In 1980, Puerto Rico was moved by the media news coverage of her death which resulted from the injuries sustained in an automobile accident in San Juan.

Early years
Perkins, the oldest of three siblings, was born in Ponce, Puerto Rico to Oswald Evan Perkins from San Juan and Ada Flores Sanchez. She received her primary and secondary education at St. John's School in the Condado area and later at the Academia del Perpetuo Socorro in Miramar. She graduated from high school in 1977 and enrolled at the Universidad del Sagrado Corazon where she was studying journalism.

Model and beauty contestant
Perkins was a model who participated in television commercials for various companies, among them: "Chicklets Adams", "Texaco", "Salem cigarette" and for the "INDULAC" (Dairy Producers Industry of Puerto Rico). In 1978, she represented Puerto Rico in the Miss Teen International beauty pageant held in Oranjestad, Aruba. Perkins came in 3rd place.

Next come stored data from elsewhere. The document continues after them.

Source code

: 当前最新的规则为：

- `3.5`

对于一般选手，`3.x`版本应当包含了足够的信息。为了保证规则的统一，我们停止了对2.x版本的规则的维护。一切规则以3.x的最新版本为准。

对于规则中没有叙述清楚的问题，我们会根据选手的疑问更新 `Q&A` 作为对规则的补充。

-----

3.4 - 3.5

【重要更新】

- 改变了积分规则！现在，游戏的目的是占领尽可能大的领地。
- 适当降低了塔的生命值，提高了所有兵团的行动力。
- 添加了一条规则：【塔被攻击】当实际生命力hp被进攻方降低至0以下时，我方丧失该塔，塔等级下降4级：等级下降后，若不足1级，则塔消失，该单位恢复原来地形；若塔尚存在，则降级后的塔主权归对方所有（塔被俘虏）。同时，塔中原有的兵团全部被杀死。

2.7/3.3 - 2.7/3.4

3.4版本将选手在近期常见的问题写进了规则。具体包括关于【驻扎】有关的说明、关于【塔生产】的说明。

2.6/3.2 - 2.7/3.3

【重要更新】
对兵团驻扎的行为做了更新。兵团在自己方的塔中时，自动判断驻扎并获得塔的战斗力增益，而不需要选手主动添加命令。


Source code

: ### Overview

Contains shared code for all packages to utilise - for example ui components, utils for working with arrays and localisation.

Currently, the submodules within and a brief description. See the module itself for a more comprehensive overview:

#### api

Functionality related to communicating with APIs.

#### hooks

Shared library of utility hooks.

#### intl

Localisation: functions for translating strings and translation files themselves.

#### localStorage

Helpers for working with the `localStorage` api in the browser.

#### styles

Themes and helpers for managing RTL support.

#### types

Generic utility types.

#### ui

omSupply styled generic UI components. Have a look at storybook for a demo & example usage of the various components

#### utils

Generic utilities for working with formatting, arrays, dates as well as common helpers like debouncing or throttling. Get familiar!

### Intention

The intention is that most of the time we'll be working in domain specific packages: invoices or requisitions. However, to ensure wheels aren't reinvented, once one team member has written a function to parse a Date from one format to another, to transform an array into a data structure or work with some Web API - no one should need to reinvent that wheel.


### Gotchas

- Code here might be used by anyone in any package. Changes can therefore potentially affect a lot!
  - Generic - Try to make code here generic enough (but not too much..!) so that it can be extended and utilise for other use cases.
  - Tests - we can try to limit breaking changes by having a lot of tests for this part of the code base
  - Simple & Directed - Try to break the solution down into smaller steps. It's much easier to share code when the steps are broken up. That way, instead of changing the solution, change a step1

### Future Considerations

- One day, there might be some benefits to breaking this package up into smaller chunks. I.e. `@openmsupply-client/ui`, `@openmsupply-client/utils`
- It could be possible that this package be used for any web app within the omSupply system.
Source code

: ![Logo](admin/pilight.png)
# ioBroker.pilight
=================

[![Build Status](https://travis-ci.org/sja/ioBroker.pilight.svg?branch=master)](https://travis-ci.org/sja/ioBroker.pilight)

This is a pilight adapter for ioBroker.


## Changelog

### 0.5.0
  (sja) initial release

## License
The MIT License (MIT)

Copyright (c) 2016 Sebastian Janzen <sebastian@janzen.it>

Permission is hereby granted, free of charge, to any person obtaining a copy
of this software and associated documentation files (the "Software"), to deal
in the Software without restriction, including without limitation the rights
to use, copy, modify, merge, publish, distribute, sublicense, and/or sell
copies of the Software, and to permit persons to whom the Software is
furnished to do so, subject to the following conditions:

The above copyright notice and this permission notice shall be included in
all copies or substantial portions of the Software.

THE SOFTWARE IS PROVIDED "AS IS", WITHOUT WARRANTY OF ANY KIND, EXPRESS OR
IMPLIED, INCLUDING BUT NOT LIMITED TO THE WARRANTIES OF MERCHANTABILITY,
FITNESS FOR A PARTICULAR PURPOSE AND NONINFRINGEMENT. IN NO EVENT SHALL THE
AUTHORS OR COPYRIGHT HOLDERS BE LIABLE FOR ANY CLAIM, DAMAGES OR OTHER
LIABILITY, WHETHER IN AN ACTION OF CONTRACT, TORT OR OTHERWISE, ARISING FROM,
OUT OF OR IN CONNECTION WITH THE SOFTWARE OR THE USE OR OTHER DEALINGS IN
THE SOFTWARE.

In May of that same year, Perkins represented the city of San Juan in the Miss Puerto Rico contest and won the title. Miss Puerto Rico is the official national preliminary to the Miss Universe international pageant. Each year the event is held to select the representative from the island to the contest. In the inbox above, Perkins is pictured with the Miss Puerto Rico sash and crown which she was entitled to wear during her reign.

She then traveled to Acapulco, Mexico where she represented Puerto Rico in the first Miss Universe pageant hosted by that country. Margaret Gardiner from South Africa won the title of Miss Universe that was held on July 21, 1978.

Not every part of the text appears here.